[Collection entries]

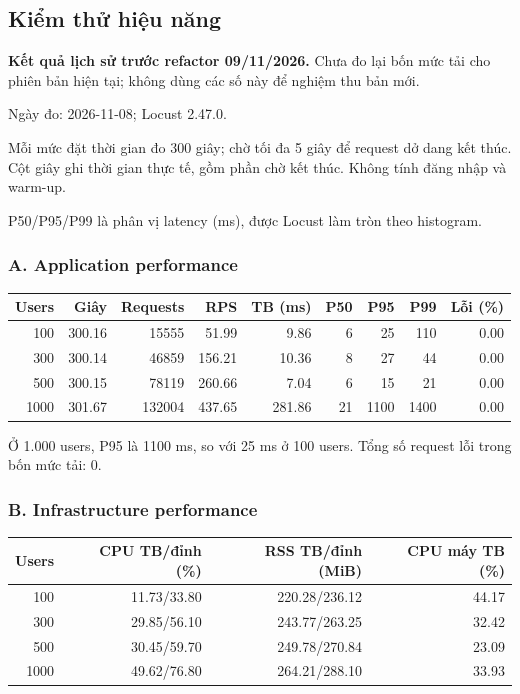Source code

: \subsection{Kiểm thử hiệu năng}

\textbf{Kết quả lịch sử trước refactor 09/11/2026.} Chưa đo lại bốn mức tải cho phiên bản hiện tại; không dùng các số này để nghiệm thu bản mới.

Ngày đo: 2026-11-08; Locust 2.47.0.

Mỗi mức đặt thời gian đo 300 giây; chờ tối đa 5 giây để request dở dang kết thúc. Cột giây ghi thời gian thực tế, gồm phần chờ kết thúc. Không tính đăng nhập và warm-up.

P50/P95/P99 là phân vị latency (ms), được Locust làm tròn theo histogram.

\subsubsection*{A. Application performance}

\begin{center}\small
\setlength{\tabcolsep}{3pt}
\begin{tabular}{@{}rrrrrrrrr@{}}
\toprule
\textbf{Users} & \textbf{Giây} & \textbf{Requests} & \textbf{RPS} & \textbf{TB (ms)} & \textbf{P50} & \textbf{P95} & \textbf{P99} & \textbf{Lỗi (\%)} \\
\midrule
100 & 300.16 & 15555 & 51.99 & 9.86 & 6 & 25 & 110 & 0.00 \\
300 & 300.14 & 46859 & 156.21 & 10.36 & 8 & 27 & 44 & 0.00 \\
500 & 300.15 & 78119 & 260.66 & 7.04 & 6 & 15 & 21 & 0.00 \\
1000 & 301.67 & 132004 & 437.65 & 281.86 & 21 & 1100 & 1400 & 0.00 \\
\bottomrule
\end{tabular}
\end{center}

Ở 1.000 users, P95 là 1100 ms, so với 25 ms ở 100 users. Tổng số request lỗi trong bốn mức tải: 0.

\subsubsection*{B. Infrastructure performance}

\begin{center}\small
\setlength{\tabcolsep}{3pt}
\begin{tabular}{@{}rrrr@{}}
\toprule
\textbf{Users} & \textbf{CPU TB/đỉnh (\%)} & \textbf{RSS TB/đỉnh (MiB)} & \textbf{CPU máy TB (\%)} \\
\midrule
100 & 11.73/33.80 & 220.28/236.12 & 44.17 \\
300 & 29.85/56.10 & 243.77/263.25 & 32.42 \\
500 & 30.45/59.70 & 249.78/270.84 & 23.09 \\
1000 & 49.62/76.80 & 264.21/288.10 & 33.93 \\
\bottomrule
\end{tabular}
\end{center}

...

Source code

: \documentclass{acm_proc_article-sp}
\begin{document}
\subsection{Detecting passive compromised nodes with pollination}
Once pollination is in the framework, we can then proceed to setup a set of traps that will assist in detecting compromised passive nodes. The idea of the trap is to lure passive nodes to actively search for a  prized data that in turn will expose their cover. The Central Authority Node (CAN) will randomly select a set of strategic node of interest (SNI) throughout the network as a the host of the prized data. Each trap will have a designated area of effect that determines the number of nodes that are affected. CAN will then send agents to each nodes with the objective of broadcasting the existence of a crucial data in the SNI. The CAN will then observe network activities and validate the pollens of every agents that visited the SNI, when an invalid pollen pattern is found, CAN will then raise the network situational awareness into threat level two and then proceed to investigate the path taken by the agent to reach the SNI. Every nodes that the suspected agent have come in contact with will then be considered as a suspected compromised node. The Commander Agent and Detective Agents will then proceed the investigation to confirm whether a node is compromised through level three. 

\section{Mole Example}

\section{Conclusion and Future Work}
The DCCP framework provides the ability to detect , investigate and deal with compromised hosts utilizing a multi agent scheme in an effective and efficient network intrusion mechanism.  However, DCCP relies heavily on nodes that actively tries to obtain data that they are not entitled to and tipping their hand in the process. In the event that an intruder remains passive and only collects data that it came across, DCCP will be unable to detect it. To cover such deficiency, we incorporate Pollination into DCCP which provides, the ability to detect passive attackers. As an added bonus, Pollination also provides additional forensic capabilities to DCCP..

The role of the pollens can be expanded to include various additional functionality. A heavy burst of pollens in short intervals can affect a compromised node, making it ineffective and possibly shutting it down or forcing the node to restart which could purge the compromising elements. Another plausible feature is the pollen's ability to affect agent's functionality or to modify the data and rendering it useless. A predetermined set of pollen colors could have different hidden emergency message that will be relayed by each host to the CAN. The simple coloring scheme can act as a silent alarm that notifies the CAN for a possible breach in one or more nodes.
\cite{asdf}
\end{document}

» **Task**
Where the word "tabular" occurs in a line of the records, copy that line.

» **Output for this task**
\begin{tabular}{@{}rrrrrrrrr@{}}
\end{tabular}
\begin{tabular}{@{}rrrr@{}}
\end{tabular}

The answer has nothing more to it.